| What you have to do |
Reproduce word for word the lines between those holding "医药股票统统大跌。好心痛。" and "最后说一下关于白酒的看法，虽", inclusive, and nothing else from the data below.

| Available records |

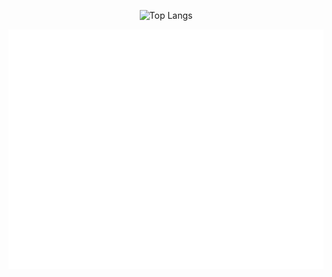 
<p align="center">
  <img 
    src="https://github-readme-stats.vercel.app/api/top-langs/?username=noxYJZeng&layout=compact&langs_count=12&theme=dark&card_width=500&hide=html&size_weight=0.3&count_weight=1" 
    alt="Top Langs" 
  />
</p>
<p align="center">
  <img src="./metrics.svg" alt="GitHub Metrics" />
</p>


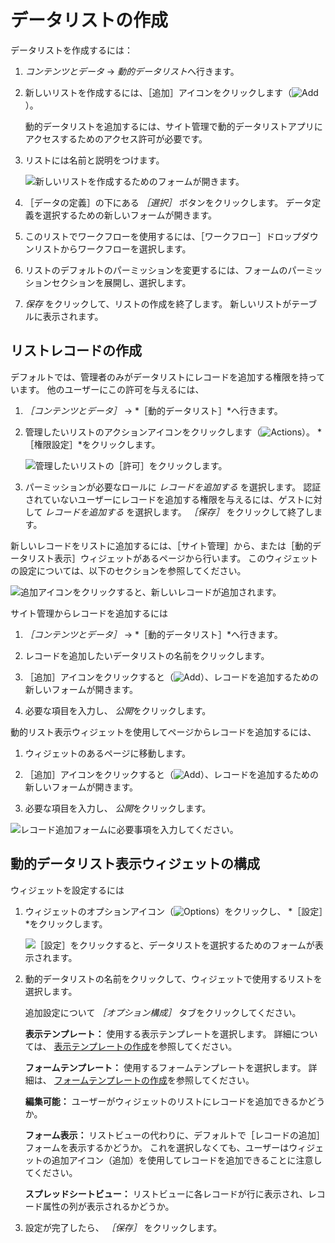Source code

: # データリストの作成

データリストを作成するには：

1. *コンテンツとデータ* &rarr; *動的データリスト*へ行きます。

1. 新しいリストを作成するには、［追加］アイコンをクリックします（![Add](../../../images/icon-add.png)）。

    動的データリストを追加するには、サイト管理で動的データリストアプリにアクセスするためのアクセス許可が必要です。

1. リストには名前と説明をつけます。

    ![新しいリストを作成するためのフォームが開きます。](./creating-data-lists/images/01.png)

1. ［データの定義］の下にある *［選択］* ボタンをクリックします。 データ定義を選択するための新しいフォームが開きます。

1. このリストでワークフローを使用するには、［ワークフロー］ドロップダウンリストからワークフローを選択します。

1. リストのデフォルトのパーミッションを変更するには、フォームのパーミッションセクションを展開し、選択します。

1. *保存* をクリックして、リストの作成を終了します。 新しいリストがテーブルに表示されます。

## リストレコードの作成

デフォルトでは、管理者のみがデータリストにレコードを追加する権限を持っています。 他のユーザーにこの許可を与えるには、

1. *［コンテンツとデータ］* &rarr; *［動的データリスト］*へ行きます。

1. 管理したいリストのアクションアイコンをクリックします（![Actions](../../../images/icon-actions.png)）。 *［権限設定］*をクリックします。

    ![管理したいリストの［許可］をクリックします。](./creating-data-lists/images/02.png)

1. パーミッションが必要なロールに *レコードを追加する* を選択します。  認証されていないユーザーにレコードを追加する権限を与えるには、ゲストに対して *レコードを追加する* を選択します。 *［保存］* をクリックして終了します。

新しいレコードをリストに追加するには、［サイト管理］から、または［動的データリスト表示］ウィジェットがあるページから行います。 このウィジェットの設定については、以下のセクションを参照してください。

![追加アイコンをクリックすると、新しいレコードが追加されます。](./creating-data-lists/images/03.png)

サイト管理からレコードを追加するには

1. *［コンテンツとデータ］* &rarr; *［動的データリスト］*へ行きます。

1. レコードを追加したいデータリストの名前をクリックします。

1. ［追加］アイコンをクリックすると（![Add](../../../images/icon-add.png)）、レコードを追加するための新しいフォームが開きます。

1. 必要な項目を入力し、 *公開*をクリックします。

動的リスト表示ウィジェットを使用してページからレコードを追加するには、

1. ウィジェットのあるページに移動します。

1. ［追加］アイコンをクリックすると（![Add](../../../images/icon-add.png)）、レコードを追加するための新しいフォームが開きます。

1. 必要な項目を入力し、 *公開*をクリックします。

![レコード追加フォームに必要事項を入力してください。](./creating-data-lists/images/04.png)

## 動的データリスト表示ウィジェットの構成

ウィジェットを設定するには

1. ウィジェットのオプションアイコン（![Options](../../../images/icon-app-options.png)）をクリックし、 *［設定］*をクリックします。

    ![［設定］をクリックすると、データリストを選択するためのフォームが表示されます。](./creating-data-lists/images/05.png)

1. 動的データリストの名前をクリックして、ウィジェットで使用するリストを選択します。

    追加設定について *［オプション構成］* タブをクリックしてください。

    **表示テンプレート：** 使用する表示テンプレートを選択します。 詳細については、 [表示テンプレートの作成](./creating-display-templates.md)を参照してください。

    **フォームテンプレート：** 使用するフォームテンプレートを選択します。 詳細は、 [フォームテンプレートの作成](./creating-form-templates.md)を参照してください。

    **編集可能：** ユーザーがウィジェットのリストにレコードを追加できるかどうか。

    **フォーム表示：** リストビューの代わりに、デフォルトで［レコードの追加］フォームを表示するかどうか。 これを選択しなくても、ユーザーはウィジェットの追加アイコン（追加）を使用してレコードを追加できることに注意してください。

    **スプレッドシートビュー：** リストビューに各レコードが行に表示され、レコード属性の列が表示されるかどうか。

1. 設定が完了したら、 *［保存］* をクリックします。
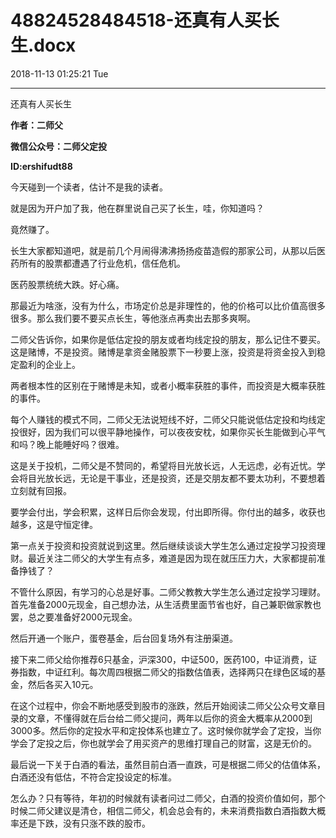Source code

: # 48824528484518-还真有人买长生.docx

2018-11-13 01:25:21 Tue

----

还真有人买长生

__作者：二师父__

__微信公众号：二师父定投__

__ID:ershifudt88__

今天碰到一个读者，估计不是我的读者。

就是因为开户加了我，他在群里说自己买了长生，哇，你知道吗？

竟然赚了。

长生大家都知道吧，就是前几个月闹得沸沸扬扬疫苗造假的那家公司，从那以后医药所有的股票都遭遇了行业危机，信任危机。

医药股票统统大跌。好心痛。

那最近为啥涨，没有为什么，市场定价总是非理性的，他的价格可以比价值高很多很多。那么我们要不要买点长生，等他涨点再卖出去那多爽啊。

二师父告诉你，如果你是低估定投的朋友或者均线定投的朋友，那么记住不要买。这是赌博，不是投资。赌博是拿资金赌股票下一秒要上涨，投资是将资金投入到稳定盈利的企业上。

两者根本性的区别在于赌博是未知，或者小概率获胜的事件，而投资是大概率获胜的事件。

每个人赚钱的模式不同，二师父无法说短线不好，二师父只能说低估定投和均线定投很好，因为我们可以很平静地操作，可以夜夜安枕，如果你买长生能做到心平气和吗？晚上能睡好吗？很难。

这是关于投机，二师父是不赞同的，希望将目光放长远，人无远虑，必有近忧。学会将目光放长远，无论是干事业，还是投资，还是交朋友都不要太功利，不要想着立刻就有回报。

要学会付出，学会积累，这样日后你会发现，付出即所得。你付出的越多，收获也越多，这是守恒定律。

第一点关于投资和投资就说到这里。然后继续谈谈大学生怎么通过定投学习投资理财。最近关注二师父的大学生有点多，难道是因为现在就压压力大，大家都提前准备挣钱了？

不管什么原因，有学习的心总是好事。二师父教教大学生怎么通过定投学习理财。首先准备2000元现金，自己想办法，从生活费里面节省也好，自己兼职做家教也罢，总之要准备好2000元现金。

然后开通一个账户，蛋卷基金，后台回复场外有注册渠道。

接下来二师父给你推荐6只基金，沪深300，中证500，医药100，中证消费，证券指数，中证红利。每次周四根据二师父的指数估值表，选择两只在绿色区域的基金，然后各买入10元。

在这个过程中，你会不断地感受到股市的涨跌，然后开始阅读二师父公众号文章目录的文章，不懂得就在后台给二师父提问，两年以后你的资金大概率从2000到3000多。然后你的定投水平和定投体系也建立了。这时候你就学会了定投，当你学会了定投之后，你也就学会了用买资产的思维打理自己的财富，这是无价的。

最后说一下关于白酒的看法，虽然目前白酒一直跌，可是根据二师父的估值体系，白酒还没有低估，不符合定投设定的标准。

怎么办？只有等待，年初的时候就有读者问过二师父，白酒的投资价值如何，那个时候二师父建议是清仓，相信二师父，机会总会有的，未来消费指数白酒指数大概率还是下跌，没有只涨不跌的股市。

 

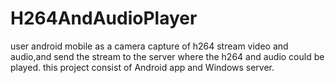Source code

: # H264AndAudioPlayer

user android mobile as a camera capture of h264 stream video and audio,and send the stream to the server where the h264 and audio could be played. this project consist of Android app and Windows server.
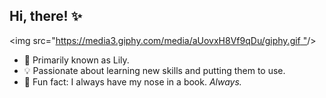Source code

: ## Hi, there! ✨

 <img src="[https://media3.giphy.com/media/aUovxH8Vf9qDu/giphy.gif
"](https://cdna.artstation.com/p/assets/images/images/035/693/656/original/gwyneth-balucio-hello-world.gif?1615642877)/>

- 🌸 Primarily known as Lily.
- 💡 Passionate about learning new skills and putting them to use.
- 🩷 Fun fact: I always have my nose in a book. *Always.*

<!---
liviadfsilva/liviadfsilva is a ✨ special ✨ repository because its `README.md` (this file) appears on your GitHub profile.
You can click the Preview link to take a look at your changes.
--->
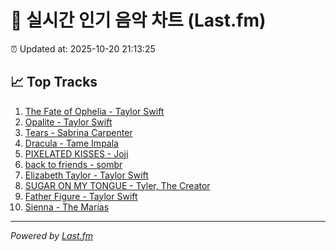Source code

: # 🎵 실시간 인기 음악 차트 (Last.fm)

⏰ Updated at: 2025-10-20 21:13:25

## 📈 Top Tracks

1. [The Fate of Ophelia - Taylor Swift](https://www.last.fm/music/Taylor+Swift/_/The+Fate+of+Ophelia)
2. [Opalite - Taylor Swift](https://www.last.fm/music/Taylor+Swift/_/Opalite)
3. [Tears - Sabrina Carpenter](https://www.last.fm/music/Sabrina+Carpenter/_/Tears)
4. [Dracula - Tame Impala](https://www.last.fm/music/Tame+Impala/_/Dracula)
5. [PIXELATED KISSES - Joji](https://www.last.fm/music/Joji/_/PIXELATED+KISSES)
6. [back to friends - sombr](https://www.last.fm/music/sombr/_/back+to+friends)
7. [Elizabeth Taylor - Taylor Swift](https://www.last.fm/music/Taylor+Swift/_/Elizabeth+Taylor)
8. [SUGAR ON MY TONGUE - Tyler, The Creator](https://www.last.fm/music/Tyler,+The+Creator/_/SUGAR+ON+MY+TONGUE)
9. [Father Figure - Taylor Swift](https://www.last.fm/music/Taylor+Swift/_/Father+Figure)
10. [Sienna - The Marías](https://www.last.fm/music/The+Mar%C3%ADas/_/Sienna)

---
*Powered by [Last.fm](https://www.last.fm)*
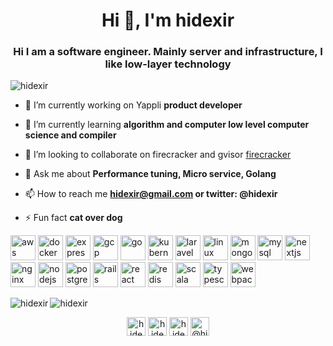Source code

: <h1 align="center">Hi 👋, I'm hidexir</h1>
<h3 align="center">Hi I am a software engineer. Mainly server and infrastructure, I like low-layer technology</h3>

<p align="left"> <img src="https://komarev.com/ghpvc/?username=hidexir" alt="hidexir" /> </p>

- 🔭 I’m currently working on Yappli **product developer**

- 🌱 I’m currently learning **algorithm and computer low level computer science and compiler**

- 👯 I’m looking to collaborate on firecracker and gvisor [firecracker](https://firecracker-microvm.github.io/)

- 💬 Ask me about **Performance tuning, Micro service, Golang**

- 📫 How to reach me **hidexir@gmail.com or twitter: @hidexir**

- ⚡ Fun fact **cat over dog**

<p align="left">
<img src="https://devicons.github.io/devicon/devicon.git/icons/amazonwebservices/amazonwebservices-original-wordmark.svg" alt="aws" width="40" height="40"/>  
<img src="https://devicons.github.io/devicon/devicon.git/icons/docker/docker-original-wordmark.svg" alt="docker" width="40" height="40"/> 
<img src="https://devicons.github.io/devicon/devicon.git/icons/express/express-original-wordmark.svg" alt="express" width="40" height="40"/> 
<img src="https://www.vectorlogo.zone/logos/google_cloud/google_cloud-icon.svg" alt="gcp" width="40" height="40"/> 
<img src="https://devicons.github.io/devicon/devicon.git/icons/go/go-original.svg" alt="go" width="40" height="40"/>
<img src="https://www.vectorlogo.zone/logos/kubernetes/kubernetes-icon.svg" alt="kubernetes" width="40" height="40"/>
<img src="https://devicons.github.io/devicon/devicon.git/icons/laravel/laravel-plain-wordmark.svg" alt="laravel" width="40" height="40"/>
<img src="https://devicons.github.io/devicon/devicon.git/icons/linux/linux-original.svg" alt="linux" width="40" height="40"/> 
<img src="https://devicons.github.io/devicon/devicon.git/icons/mongodb/mongodb-original-wordmark.svg" alt="mongodb" width="40" height="40"/>
<img src="https://devicons.github.io/devicon/devicon.git/icons/mysql/mysql-original-wordmark.svg" alt="mysql" width="40" height="40"/> 
<img src="https://cdn.worldvectorlogo.com/logos/nextjs-3.svg" alt="nextjs" width="40" height="40"/>
<img src="https://devicons.github.io/devicon/devicon.git/icons/nginx/nginx-original.svg" alt="nginx" width="40" height="40"/>
<img src="https://devicons.github.io/devicon/devicon.git/icons/nodejs/nodejs-original-wordmark.svg" alt="nodejs" width="40" height="40"/>
<img src="https://devicons.github.io/devicon/devicon.git/icons/postgresql/postgresql-original-wordmark.svg" alt="postgresql" width="40" height="40"/>
<img src="https://devicons.github.io/devicon/devicon.git/icons/rails/rails-original-wordmark.svg" alt="rails" width="40" height="40"/> 
<img src="https://devicons.github.io/devicon/devicon.git/icons/react/react-original-wordmark.svg" alt="react" width="40" height="40"/> 
<img src="https://devicons.github.io/devicon/devicon.git/icons/redis/redis-original-wordmark.svg" alt="redis" width="40" height="40"/> 
<img src="https://devicons.github.io/devicon/devicon.git/icons/scala/scala-original-wordmark.svg" alt="scala" width="40" height="40"/> 
<img src="https://devicons.github.io/devicon/devicon.git/icons/typescript/typescript-original.svg" alt="typescript" width="40" height="40"/> 
<img src="https://devicons.github.io/devicon/devicon.git/icons/webpack/webpack-original.svg" alt="webpack" width="40" height="40"/></p><p>
<img align="left" src="https://github-readme-stats.vercel.app/api/top-langs/?username=hidexir&layout=compact&hide=html" alt="hidexir" />
<img align="center" src="https://github-readme-stats.vercel.app/api?username=hidexir&show_icons=true" alt="hidexir" />

<p align="center">
<a href="https://twitter.com/hidexir" target="blank"><img align="center" src="https://cdn.jsdelivr.net/npm/simple-icons@3.0.1/icons/twitter.svg" alt="hidexir" height="30" width="30" /></a>
<a href="https://linkedin.com/in/hidexir" target="blank"><img align="center" src="https://cdn.jsdelivr.net/npm/simple-icons@3.0.1/icons/linkedin.svg" alt="hidexir" height="30" width="30" /></a>
<a href="https://fb.com/hideaki.goto.33" target="blank"><img align="center" src="https://cdn.jsdelivr.net/npm/simple-icons@3.0.1/icons/facebook.svg" alt="hideaki.goto.33" height="30" width="30" /></a>
<a href="https://medium.com/@hideakigoto" target="blank"><img align="center" src="https://cdn.jsdelivr.net/npm/simple-icons@3.0.1/icons/medium.svg" alt="@hideakigoto" height="30" width="30" /></a>
</p>
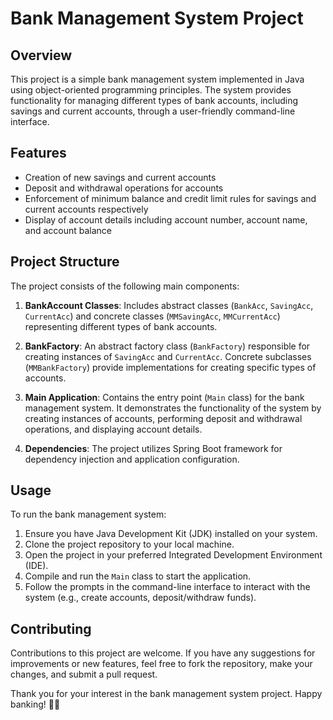 # Bank Management System Project

## Overview

This project is a simple bank management system implemented in Java using object-oriented programming principles. The system provides functionality for managing different types of bank accounts, including savings and current accounts, through a user-friendly command-line interface.

## Features

- Creation of new savings and current accounts
- Deposit and withdrawal operations for accounts
- Enforcement of minimum balance and credit limit rules for savings and current accounts respectively
- Display of account details including account number, account name, and account balance

## Project Structure

The project consists of the following main components:

1. **BankAccount Classes**: Includes abstract classes (`BankAcc`, `SavingAcc`, `CurrentAcc`) and concrete classes (`MMSavingAcc`, `MMCurrentAcc`) representing different types of bank accounts.

2. **BankFactory**: An abstract factory class (`BankFactory`) responsible for creating instances of `SavingAcc` and `CurrentAcc`. Concrete subclasses (`MMBankFactory`) provide implementations for creating specific types of accounts.

3. **Main Application**: Contains the entry point (`Main` class) for the bank management system. It demonstrates the functionality of the system by creating instances of accounts, performing deposit and withdrawal operations, and displaying account details.

4. **Dependencies**: The project utilizes Spring Boot framework for dependency injection and application configuration.

## Usage

To run the bank management system:

1. Ensure you have Java Development Kit (JDK) installed on your system.
2. Clone the project repository to your local machine.
3. Open the project in your preferred Integrated Development Environment (IDE).
4. Compile and run the `Main` class to start the application.
5. Follow the prompts in the command-line interface to interact with the system (e.g., create accounts, deposit/withdraw funds).

## Contributing

Contributions to this project are welcome. If you have any suggestions for improvements or new features, feel free to fork the repository, make your changes, and submit a pull request.

Thank you for your interest in the bank management system project. Happy banking! 🏦🚀
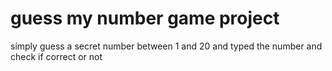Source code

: # guess my number game project 
simply guess a secret number between 1 and 20 and typed the number and check if correct or not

| Response to the task |
医药股票统统大跌。好心痛。

那最近为啥涨，没有为什么，市场定价总是非理性的，他的价格可以比价值高很多很多。那么我们要不要买点长生，等他涨点再卖出去那多爽啊。

二师父告诉你，如果你是低估定投的朋友或者均线定投的朋友，那么记住不要买。这是赌博，不是投资。赌博是拿资金赌股票下一秒要上涨，投资是将资金投入到稳定盈利的企业上。

两者根本性的区别在于赌博是未知，或者小概率获胜的事件，而投资是大概率获胜的事件。

每个人赚钱的模式不同，二师父无法说短线不好，二师父只能说低估定投和均线定投很好，因为我们可以很平静地操作，可以夜夜安枕，如果你买长生能做到心平气和吗？晚上能睡好吗？很难。

这是关于投机，二师父是不赞同的，希望将目光放长远，人无远虑，必有近忧。学会将目光放长远，无论是干事业，还是投资，还是交朋友都不要太功利，不要想着立刻就有回报。

要学会付出，学会积累，这样日后你会发现，付出即所得。你付出的越多，收获也越多，这是守恒定律。

第一点关于投资和投资就说到这里。然后继续谈谈大学生怎么通过定投学习投资理财。最近关注二师父的大学生有点多，难道是因为现在就压压力大，大家都提前准备挣钱了？

不管什么原因，有学习的心总是好事。二师父教教大学生怎么通过定投学习理财。首先准备2000元现金，自己想办法，从生活费里面节省也好，自己兼职做家教也罢，总之要准备好2000元现金。

然后开通一个账户，蛋卷基金，后台回复场外有注册渠道。

接下来二师父给你推荐6只基金，沪深300，中证500，医药100，中证消费，证券指数，中证红利。每次周四根据二师父的指数估值表，选择两只在绿色区域的基金，然后各买入10元。

在这个过程中，你会不断地感受到股市的涨跌，然后开始阅读二师父公众号文章目录的文章，不懂得就在后台给二师父提问，两年以后你的资金大概率从2000到3000多。然后你的定投水平和定投体系也建立了。这时候你就学会了定投，当你学会了定投之后，你也就学会了用买资产的思维打理自己的财富，这是无价的。

最后说一下关于白酒的看法，虽然目前白酒一直跌，可是根据二师父的估值体系，白酒还没有低估，不符合定投设定的标准。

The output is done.